* _How to complete this task_
Pictures are not repeated. Every line from the beginning of the entries through the one with "I've read Villehardouin's" is restated exactly.

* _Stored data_
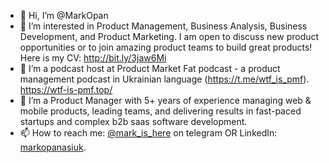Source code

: - 👋 Hi, I’m @MarkOpan
- 👀 I’m interested in Product Management, Business Analysis, Business Development, and Product Marketing. I am open to discuss new product opportunities or to join amazing product teams to build great products! Here is my CV: http://bit.ly/3jaw6Mi
- 🌱 I’m a podcast host at Product Market Fat podcast - a product management podcast in Ukrainian language (https://t.me/wtf_is_pmf). https://wtf-is-pmf.top/ 
- 💞️ I’m a Product Manager with 5+ years of experience managing web & mobile products, leading teams, and delivering results in fast-paced startups and complex b2b saas software development.
- 📫 How to reach me: [@mark_is_here](https://t.me/mark_is_here) on telegram OR LinkedIn: [markopanasiuk](https://www.linkedin.com/in/markopanasiuk/). 

<!---
MarkOpan/MarkOpan is a ✨ special ✨ repository because its `README.md` (this file) appears on your GitHub profile.
You can click the Preview link to take a look at your changes.
--->
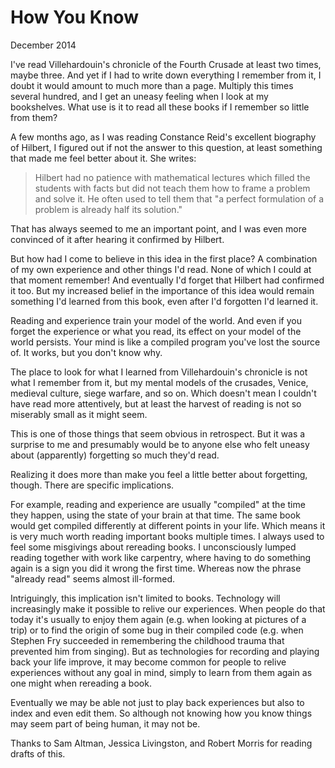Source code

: # How You Know

December 2014

I've read Villehardouin's chronicle of the Fourth Crusade at least two times, maybe three. And yet if I had to write down everything I remember from it, I doubt it would amount to much more than a page. Multiply this times several hundred, and I get an uneasy feeling when I look at my bookshelves. What use is it to read all these books if I remember so little from them?

A few months ago, as I was reading Constance Reid's excellent biography of Hilbert, I figured out if not the answer to this question, at least something that made me feel better about it. She writes:
> Hilbert had no patience with mathematical lectures which filled the students with facts but did not teach them how to frame a problem and solve it. He often used to tell them that "a perfect formulation of a problem is already half its solution."

That has always seemed to me an important point, and I was even more convinced of it after hearing it confirmed by Hilbert.

But how had I come to believe in this idea in the first place? A combination of my own experience and other things I'd read. None of which I could at that moment remember! And eventually I'd forget that Hilbert had confirmed it too. But my increased belief in the importance of this idea would remain something I'd learned from this book, even after I'd forgotten I'd learned it.

Reading and experience train your model of the world. And even if you forget the experience or what you read, its effect on your model of the world persists. Your mind is like a compiled program you've lost the source of. It works, but you don't know why.

The place to look for what I learned from Villehardouin's chronicle is not what I remember from it, but my mental models of the crusades, Venice, medieval culture, siege warfare, and so on. Which doesn't mean I couldn't have read more attentively, but at least the harvest of reading is not so miserably small as it might seem.

This is one of those things that seem obvious in retrospect. But it was a surprise to me and presumably would be to anyone else who felt uneasy about (apparently) forgetting so much they'd read.

Realizing it does more than make you feel a little better about forgetting, though. There are specific implications.

For example, reading and experience are usually "compiled" at the time they happen, using the state of your brain at that time. The same book would get compiled differently at different points in your life. Which means it is very much worth reading important books multiple times. I always used to feel some misgivings about rereading books. I unconsciously lumped reading together with work like carpentry, where having to do something again is a sign you did it wrong the first time. Whereas now the phrase "already read" seems almost ill-formed.

Intriguingly, this implication isn't limited to books. Technology will increasingly make it possible to relive our experiences. When people do that today it's usually to enjoy them again (e.g. when looking at pictures of a trip) or to find the origin of some bug in their compiled code (e.g. when Stephen Fry succeeded in remembering the childhood trauma that prevented him from singing). But as technologies for recording and playing back your life improve, it may become common for people to relive experiences without any goal in mind, simply to learn from them again as one might when rereading a book.

Eventually we may be able not just to play back experiences but also to index and even edit them. So although not knowing how you know things may seem part of being human, it may not be.

Thanks to Sam Altman, Jessica Livingston, and Robert Morris for reading drafts of this.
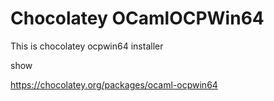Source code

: # Chocolatey OCamlOCPWin64

This is chocolatey ocpwin64 installer 

show 

https://chocolatey.org/packages/ocaml-ocpwin64


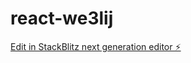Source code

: # react-we3lij

[Edit in StackBlitz next generation editor ⚡️](https://stackblitz.com/~/github.com/titi08titi/react-we3lij)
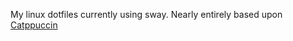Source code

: My linux dotfiles currently using sway. Nearly entirely based upon [Catppuccin](https://catppuccin.com/)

* _Solution for this problem_
Source code

: - 👋 Hi, I’m @MarkOpan
- 👀 I’m interested in Product Management, Business Analysis, Business Development, and Product Marketing. I am open to discuss new product opportunities or to join amazing product teams to build great products! Here is my CV: http://bit.ly/3jaw6Mi
- 🌱 I’m a podcast host at Product Market Fat podcast - a product management podcast in Ukrainian language (https://t.me/wtf_is_pmf). https://wtf-is-pmf.top/ 
- 💞️ I’m a Product Manager with 5+ years of experience managing web & mobile products, leading teams, and delivering results in fast-paced startups and complex b2b saas software development.
- 📫 How to reach me: [@mark_is_here](https://t.me/mark_is_here) on telegram OR LinkedIn: [markopanasiuk](https://www.linkedin.com/in/markopanasiuk/). 

<!---
MarkOpan/MarkOpan is a ✨ special ✨ repository because its `README.md` (this file) appears on your GitHub profile.
You can click the Preview link to take a look at your changes.
--->
Source code

: # How You Know

December 2014

I've read Villehardouin's chronicle of the Fourth Crusade at least two times, maybe three. And yet if I had to write down everything I remember from it, I doubt it would amount to much more than a page. Multiply this times several hundred, and I get an uneasy feeling when I look at my bookshelves. What use is it to read all these books if I remember so little from them?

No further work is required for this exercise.